Extracted records Block Start
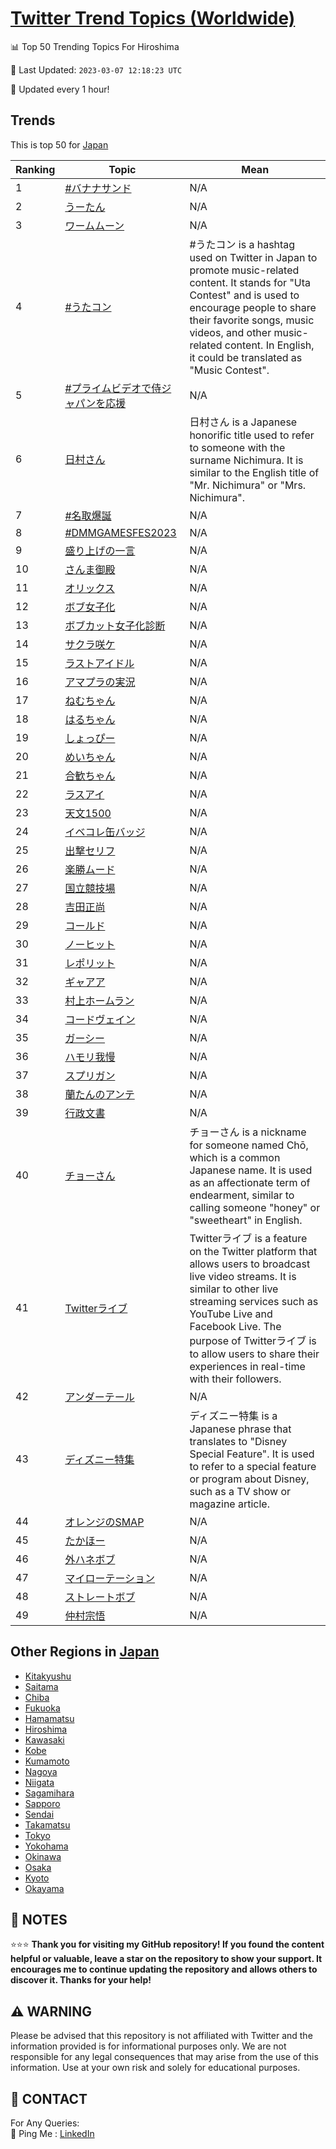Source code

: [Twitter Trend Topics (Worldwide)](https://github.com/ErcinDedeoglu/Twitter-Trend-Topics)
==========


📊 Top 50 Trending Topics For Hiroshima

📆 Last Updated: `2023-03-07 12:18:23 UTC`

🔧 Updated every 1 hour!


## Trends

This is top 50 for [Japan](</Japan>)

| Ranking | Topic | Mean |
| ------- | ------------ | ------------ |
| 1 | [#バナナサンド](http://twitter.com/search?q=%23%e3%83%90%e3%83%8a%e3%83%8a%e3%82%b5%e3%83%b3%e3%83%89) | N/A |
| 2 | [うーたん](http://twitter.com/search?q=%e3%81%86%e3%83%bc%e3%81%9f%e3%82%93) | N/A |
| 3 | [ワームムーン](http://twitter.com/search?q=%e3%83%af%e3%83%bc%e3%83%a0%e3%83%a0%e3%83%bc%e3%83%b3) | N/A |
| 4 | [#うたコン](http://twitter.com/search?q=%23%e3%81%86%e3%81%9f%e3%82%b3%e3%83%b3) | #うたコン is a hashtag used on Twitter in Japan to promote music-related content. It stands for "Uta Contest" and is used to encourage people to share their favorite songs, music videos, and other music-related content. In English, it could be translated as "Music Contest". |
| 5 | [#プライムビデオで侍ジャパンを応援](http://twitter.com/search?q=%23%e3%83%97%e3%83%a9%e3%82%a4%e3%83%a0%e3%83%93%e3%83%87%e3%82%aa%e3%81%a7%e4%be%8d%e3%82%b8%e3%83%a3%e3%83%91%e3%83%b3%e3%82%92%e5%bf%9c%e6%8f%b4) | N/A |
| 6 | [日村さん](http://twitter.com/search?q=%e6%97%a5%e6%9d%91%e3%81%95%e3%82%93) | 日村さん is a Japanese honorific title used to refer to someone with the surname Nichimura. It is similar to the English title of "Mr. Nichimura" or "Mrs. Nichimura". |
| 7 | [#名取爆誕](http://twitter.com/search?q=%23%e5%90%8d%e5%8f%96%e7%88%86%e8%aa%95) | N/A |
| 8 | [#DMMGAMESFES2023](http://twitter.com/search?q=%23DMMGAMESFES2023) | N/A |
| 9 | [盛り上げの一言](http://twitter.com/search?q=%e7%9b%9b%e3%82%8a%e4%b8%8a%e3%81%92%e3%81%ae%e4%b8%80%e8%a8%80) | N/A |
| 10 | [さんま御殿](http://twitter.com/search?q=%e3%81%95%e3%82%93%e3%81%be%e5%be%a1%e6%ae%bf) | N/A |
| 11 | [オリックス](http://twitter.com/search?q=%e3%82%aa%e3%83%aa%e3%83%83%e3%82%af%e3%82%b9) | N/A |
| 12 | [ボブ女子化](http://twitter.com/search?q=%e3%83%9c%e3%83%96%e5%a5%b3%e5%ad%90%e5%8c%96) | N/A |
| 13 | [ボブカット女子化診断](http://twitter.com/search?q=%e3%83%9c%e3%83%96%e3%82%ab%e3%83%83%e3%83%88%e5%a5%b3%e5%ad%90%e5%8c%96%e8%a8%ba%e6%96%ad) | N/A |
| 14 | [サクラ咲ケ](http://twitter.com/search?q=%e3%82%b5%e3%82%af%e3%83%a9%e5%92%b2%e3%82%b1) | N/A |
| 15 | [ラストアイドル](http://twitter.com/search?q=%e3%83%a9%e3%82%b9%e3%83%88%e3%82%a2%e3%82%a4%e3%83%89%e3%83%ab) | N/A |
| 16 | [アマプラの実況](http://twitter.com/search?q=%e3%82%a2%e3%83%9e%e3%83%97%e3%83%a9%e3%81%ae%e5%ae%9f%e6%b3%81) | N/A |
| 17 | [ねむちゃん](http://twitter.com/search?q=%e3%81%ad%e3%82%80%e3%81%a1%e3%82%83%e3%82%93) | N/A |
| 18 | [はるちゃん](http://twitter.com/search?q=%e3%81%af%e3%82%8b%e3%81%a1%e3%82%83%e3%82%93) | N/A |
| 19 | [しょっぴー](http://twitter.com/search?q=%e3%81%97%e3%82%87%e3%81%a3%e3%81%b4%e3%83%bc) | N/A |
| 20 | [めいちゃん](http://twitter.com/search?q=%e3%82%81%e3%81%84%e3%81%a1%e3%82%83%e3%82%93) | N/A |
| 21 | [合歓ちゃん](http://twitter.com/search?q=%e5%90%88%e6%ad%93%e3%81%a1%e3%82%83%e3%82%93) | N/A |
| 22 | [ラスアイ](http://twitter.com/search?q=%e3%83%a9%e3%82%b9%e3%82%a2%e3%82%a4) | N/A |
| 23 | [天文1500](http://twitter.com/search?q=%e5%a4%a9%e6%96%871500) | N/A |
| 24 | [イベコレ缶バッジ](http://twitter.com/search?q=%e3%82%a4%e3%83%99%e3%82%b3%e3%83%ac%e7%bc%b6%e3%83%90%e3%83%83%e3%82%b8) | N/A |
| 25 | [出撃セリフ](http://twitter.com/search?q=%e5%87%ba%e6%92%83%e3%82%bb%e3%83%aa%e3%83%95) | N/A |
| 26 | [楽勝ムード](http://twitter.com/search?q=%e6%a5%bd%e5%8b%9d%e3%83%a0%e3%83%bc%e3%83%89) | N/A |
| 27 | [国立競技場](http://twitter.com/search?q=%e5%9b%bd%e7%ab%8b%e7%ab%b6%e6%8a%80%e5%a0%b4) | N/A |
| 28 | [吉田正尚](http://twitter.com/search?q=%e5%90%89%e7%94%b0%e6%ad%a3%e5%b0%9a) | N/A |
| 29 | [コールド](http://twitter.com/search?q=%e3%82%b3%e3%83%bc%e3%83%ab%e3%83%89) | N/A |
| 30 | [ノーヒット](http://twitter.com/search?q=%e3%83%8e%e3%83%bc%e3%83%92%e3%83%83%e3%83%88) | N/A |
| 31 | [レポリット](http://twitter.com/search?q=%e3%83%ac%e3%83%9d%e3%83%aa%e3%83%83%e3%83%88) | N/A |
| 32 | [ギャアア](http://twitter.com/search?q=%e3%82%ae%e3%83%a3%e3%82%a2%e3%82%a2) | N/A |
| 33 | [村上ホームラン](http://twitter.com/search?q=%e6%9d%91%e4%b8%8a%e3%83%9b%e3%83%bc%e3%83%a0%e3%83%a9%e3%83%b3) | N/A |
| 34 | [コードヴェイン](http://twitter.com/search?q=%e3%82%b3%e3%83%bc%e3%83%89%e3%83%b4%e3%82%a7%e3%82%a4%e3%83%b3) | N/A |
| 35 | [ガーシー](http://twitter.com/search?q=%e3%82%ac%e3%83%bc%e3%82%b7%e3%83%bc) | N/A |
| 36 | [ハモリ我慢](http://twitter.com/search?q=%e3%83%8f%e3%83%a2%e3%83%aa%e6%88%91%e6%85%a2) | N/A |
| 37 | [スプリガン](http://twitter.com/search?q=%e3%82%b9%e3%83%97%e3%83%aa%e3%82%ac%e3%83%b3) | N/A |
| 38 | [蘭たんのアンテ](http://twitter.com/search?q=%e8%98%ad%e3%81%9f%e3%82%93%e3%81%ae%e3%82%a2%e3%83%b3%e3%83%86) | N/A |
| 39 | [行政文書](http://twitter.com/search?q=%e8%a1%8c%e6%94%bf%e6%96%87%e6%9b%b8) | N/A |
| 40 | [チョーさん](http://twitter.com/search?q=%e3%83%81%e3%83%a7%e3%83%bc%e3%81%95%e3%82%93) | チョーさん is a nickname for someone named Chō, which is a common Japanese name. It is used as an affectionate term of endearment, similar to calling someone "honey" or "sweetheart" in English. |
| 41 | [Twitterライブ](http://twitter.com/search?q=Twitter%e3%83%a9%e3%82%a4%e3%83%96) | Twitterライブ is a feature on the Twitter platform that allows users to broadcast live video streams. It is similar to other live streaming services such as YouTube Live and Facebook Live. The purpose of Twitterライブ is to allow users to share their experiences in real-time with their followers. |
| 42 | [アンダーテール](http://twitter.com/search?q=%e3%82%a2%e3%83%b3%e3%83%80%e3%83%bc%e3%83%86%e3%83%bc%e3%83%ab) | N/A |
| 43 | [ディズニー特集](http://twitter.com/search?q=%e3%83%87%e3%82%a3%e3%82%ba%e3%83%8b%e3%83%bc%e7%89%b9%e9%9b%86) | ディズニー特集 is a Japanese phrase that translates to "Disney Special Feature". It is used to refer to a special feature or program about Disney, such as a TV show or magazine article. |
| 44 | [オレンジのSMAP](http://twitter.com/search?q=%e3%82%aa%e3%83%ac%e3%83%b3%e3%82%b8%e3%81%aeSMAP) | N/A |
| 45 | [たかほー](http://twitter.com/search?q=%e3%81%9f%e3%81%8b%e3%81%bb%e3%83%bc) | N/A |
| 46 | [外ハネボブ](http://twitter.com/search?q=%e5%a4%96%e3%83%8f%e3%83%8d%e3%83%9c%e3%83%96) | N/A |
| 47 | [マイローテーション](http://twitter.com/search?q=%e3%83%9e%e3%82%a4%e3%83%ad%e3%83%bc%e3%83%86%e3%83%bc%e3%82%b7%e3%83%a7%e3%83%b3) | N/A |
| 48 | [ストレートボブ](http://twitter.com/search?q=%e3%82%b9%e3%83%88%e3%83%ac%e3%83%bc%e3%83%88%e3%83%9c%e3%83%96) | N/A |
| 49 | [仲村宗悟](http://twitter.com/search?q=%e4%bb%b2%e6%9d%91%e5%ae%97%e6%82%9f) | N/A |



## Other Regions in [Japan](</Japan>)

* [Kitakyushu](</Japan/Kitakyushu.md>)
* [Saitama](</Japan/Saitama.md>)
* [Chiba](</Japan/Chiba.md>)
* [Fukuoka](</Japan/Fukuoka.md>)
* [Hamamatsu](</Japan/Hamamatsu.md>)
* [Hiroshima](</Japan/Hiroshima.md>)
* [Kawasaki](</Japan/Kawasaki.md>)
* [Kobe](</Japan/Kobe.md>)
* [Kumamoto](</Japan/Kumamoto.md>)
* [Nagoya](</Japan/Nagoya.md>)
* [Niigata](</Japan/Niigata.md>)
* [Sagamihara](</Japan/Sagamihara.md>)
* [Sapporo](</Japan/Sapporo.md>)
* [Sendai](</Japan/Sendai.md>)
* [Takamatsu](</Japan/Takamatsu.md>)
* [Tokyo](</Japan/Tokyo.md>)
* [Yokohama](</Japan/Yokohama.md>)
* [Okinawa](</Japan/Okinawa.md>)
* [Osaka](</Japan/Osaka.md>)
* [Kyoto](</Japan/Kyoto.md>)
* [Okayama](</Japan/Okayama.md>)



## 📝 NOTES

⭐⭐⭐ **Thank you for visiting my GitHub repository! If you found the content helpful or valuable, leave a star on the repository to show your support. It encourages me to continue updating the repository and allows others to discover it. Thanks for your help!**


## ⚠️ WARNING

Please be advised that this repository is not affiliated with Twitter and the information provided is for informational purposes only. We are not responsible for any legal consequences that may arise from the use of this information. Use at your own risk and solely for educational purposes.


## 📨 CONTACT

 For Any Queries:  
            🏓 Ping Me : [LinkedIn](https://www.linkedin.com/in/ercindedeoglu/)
Extracted records Block End
Extracted records Block Start
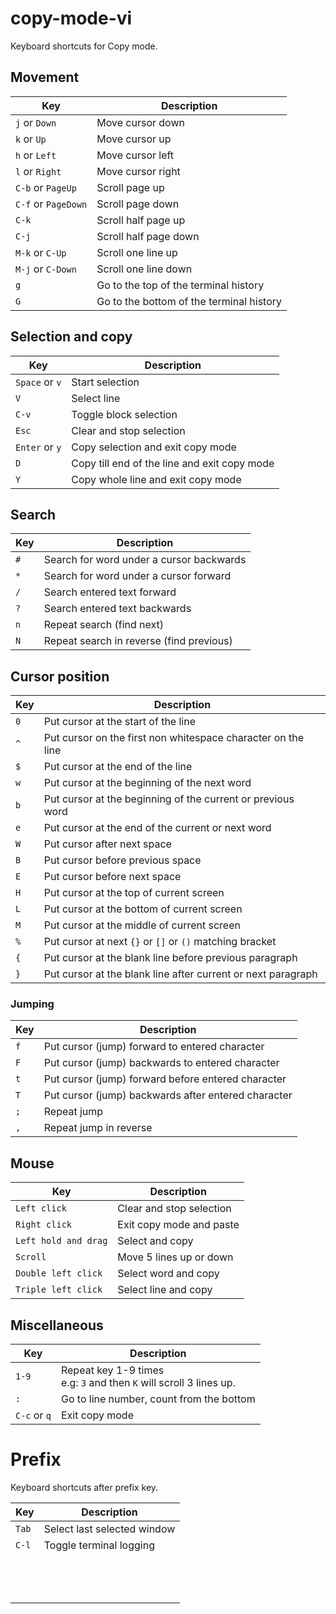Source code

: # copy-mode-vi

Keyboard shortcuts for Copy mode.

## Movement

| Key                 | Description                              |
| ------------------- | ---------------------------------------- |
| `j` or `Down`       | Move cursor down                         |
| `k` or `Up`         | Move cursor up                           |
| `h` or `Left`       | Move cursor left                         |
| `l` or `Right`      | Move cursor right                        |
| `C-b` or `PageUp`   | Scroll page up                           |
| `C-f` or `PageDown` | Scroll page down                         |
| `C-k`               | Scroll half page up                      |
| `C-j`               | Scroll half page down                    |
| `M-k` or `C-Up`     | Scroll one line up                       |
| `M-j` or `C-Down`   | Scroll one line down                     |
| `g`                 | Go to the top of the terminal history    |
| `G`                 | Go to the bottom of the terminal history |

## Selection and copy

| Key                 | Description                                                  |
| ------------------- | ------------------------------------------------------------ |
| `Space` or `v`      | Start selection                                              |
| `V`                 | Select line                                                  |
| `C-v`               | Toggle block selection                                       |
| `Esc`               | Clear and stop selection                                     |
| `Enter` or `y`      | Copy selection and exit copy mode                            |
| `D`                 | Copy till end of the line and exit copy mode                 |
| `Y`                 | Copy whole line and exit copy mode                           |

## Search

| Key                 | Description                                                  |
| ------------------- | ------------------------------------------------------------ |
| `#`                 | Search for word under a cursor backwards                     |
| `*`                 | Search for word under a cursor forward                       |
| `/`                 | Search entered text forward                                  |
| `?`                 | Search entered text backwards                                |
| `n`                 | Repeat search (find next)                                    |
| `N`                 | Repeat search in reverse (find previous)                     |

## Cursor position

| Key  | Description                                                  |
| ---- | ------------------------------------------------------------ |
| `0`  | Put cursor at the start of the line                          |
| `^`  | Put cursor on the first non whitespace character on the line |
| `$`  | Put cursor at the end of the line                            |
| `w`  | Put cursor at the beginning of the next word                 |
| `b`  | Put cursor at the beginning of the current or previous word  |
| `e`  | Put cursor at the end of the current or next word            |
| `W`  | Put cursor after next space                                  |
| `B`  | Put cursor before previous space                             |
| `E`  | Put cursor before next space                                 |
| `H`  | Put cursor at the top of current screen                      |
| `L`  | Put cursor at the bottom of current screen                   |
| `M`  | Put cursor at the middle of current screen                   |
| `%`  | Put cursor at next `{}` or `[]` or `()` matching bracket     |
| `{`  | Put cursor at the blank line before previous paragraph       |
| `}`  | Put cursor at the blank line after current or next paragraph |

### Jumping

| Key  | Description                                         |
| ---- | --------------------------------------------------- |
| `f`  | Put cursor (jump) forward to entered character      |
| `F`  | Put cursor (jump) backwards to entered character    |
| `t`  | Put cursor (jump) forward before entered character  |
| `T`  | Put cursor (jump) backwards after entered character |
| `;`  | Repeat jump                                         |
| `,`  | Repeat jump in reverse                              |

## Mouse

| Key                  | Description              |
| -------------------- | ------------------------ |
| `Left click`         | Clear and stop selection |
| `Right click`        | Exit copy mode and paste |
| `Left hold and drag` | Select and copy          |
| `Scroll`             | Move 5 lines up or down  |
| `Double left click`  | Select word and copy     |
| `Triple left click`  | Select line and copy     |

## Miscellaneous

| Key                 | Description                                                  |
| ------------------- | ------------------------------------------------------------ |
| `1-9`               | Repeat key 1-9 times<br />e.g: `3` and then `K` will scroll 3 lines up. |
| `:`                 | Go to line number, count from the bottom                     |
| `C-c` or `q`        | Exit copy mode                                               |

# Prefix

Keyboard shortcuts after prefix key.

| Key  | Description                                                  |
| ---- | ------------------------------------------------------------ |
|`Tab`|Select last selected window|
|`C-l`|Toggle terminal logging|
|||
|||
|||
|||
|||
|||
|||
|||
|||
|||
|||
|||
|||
Extracted records Block End
Extracted records Block Start
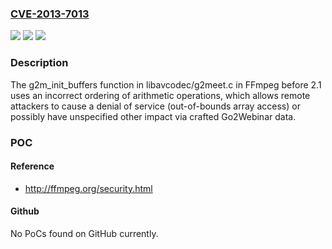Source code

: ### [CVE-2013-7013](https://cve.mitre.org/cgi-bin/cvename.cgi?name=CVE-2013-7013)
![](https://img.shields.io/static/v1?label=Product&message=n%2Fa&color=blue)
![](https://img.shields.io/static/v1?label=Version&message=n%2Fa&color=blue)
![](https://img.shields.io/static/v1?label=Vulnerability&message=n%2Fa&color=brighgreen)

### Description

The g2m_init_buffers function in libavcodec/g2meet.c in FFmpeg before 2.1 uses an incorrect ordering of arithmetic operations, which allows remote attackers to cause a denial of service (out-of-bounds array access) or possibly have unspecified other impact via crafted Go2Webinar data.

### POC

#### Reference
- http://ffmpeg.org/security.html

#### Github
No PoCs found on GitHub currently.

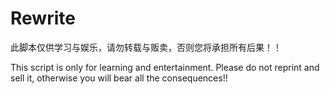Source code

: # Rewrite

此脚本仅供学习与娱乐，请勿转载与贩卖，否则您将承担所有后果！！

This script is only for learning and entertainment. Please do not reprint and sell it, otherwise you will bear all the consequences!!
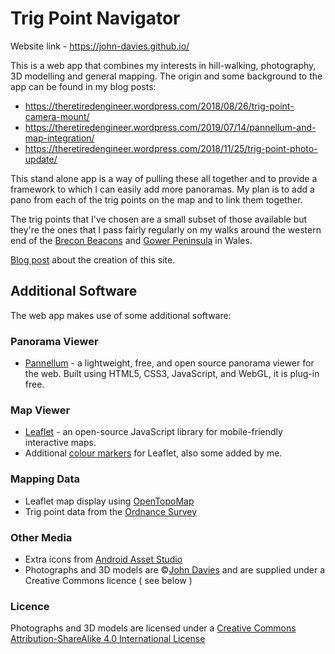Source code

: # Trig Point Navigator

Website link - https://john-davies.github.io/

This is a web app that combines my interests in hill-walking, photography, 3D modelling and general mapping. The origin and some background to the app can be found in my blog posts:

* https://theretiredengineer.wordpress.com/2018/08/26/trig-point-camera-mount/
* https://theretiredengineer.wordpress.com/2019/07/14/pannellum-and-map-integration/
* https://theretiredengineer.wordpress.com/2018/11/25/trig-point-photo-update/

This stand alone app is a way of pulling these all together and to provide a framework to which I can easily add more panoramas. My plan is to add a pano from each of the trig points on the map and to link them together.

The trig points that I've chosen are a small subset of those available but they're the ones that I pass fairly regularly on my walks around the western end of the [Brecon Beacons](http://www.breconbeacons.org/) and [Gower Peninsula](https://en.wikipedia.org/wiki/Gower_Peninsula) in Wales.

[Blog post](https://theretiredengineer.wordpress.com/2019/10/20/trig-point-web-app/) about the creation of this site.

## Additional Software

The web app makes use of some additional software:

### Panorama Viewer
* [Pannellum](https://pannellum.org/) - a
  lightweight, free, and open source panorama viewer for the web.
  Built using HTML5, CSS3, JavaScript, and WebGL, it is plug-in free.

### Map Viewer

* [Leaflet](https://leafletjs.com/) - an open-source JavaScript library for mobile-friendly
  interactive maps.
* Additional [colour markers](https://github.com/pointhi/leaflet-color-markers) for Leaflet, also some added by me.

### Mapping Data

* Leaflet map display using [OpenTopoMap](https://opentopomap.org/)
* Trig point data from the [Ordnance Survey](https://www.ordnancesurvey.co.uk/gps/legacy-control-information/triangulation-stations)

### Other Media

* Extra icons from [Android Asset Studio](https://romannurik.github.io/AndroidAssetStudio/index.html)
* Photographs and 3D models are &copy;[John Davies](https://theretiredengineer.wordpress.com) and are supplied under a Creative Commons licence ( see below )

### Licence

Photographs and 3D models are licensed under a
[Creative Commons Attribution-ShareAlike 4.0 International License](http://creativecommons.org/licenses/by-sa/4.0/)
Extracted records Block End
● Exercise
If a line above contains the word "points", list it.

● Solution below
This stand alone app is a way of pulling these all together and to provide a framework to which I can easily add more panoramas. My plan is to add a pano from each of the trig points on the map and to link them together.
The trig points that I've chosen are a small subset of those available but they're the ones that I pass fairly regularly on my walks around the western end of the [Brecon Beacons](http://www.breconbeacons.org/) and [Gower Peninsula](https://en.wikipedia.org/wiki/Gower_Peninsula) in Wales.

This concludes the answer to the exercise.